Personal information
- Full name: Taylin Duman
- Born: 18 April 1998 (age 27)
- Original team: Norwood Football Club (Victoria) Oakleigh Chargers (TAC Cup)
- Draft: No. 3, 2017 rookie draft
- Height: 193 cm (6 ft 4 in)
- Weight: 83 kg (183 lb)
- Position: Defender

Playing career^{1}
- Years: Club / Games (Goals)
- 2017–2021: Fremantle / 45 (1)
- ^{1} Playing statistics correct to the end of 2021.

Career highlights
- WAFL premiership player: 2017;

= Taylin Duman =

Australian rules footballer

Taylin Duman (born 18 April 1998) is a former professional Australian rules footballer who played for the Fremantle Football Club in the Australian Football League (AFL).

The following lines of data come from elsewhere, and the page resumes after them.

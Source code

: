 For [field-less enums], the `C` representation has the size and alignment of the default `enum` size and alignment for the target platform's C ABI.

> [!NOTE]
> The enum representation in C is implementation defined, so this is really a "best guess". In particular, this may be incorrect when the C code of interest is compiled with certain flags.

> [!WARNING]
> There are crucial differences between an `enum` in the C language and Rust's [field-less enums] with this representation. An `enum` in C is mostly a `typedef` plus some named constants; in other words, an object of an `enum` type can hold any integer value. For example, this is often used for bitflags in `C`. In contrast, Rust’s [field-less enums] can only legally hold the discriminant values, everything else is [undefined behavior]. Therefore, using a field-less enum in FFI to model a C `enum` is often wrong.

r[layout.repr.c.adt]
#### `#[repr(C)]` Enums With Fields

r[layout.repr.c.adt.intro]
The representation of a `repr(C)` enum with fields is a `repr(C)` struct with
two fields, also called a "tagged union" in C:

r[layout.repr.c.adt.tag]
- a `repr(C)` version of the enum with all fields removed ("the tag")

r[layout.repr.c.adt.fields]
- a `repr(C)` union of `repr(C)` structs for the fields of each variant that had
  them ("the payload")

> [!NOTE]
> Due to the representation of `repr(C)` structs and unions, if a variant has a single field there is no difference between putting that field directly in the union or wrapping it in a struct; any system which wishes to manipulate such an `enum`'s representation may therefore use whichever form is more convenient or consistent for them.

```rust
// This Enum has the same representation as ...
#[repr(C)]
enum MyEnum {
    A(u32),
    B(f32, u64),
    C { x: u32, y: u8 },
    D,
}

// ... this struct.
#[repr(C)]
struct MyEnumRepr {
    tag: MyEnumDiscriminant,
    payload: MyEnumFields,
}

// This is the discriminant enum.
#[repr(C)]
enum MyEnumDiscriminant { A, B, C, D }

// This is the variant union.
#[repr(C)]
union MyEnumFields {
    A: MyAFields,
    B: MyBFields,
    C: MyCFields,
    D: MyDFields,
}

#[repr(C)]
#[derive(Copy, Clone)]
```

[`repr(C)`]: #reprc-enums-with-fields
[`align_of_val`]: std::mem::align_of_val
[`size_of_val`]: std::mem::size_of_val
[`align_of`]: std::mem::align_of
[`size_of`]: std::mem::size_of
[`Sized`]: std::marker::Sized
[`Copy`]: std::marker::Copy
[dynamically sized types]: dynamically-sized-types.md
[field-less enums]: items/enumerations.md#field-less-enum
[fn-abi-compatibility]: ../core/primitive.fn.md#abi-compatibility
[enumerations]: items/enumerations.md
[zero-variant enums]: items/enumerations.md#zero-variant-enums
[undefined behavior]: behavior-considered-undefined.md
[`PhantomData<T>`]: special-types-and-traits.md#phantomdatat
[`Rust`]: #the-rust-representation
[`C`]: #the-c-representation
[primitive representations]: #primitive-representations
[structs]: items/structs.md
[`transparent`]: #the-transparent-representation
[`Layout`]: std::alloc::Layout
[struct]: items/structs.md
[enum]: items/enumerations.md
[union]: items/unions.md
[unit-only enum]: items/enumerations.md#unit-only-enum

Drafted with the 3rd selection in the 2017 rookie draft from the Oakleigh Chargers in the TAC Cup he played for Peel Thunder in the West Australian Football League (WAFL), Fremantle's reserve team during the 2017 season, including in the club's WAFL premiership winning team.

Duman made his AFL debut for Fremantle in round 5 of the 2018 AFL season against the Western Bulldogs at Optus Stadium. After eight games he was rewarded with a one-year contract extension, which also elevated Taylin to the senior list for the 2019 season. This was extended again in February 2019, when Fremantle signed him for a further two years.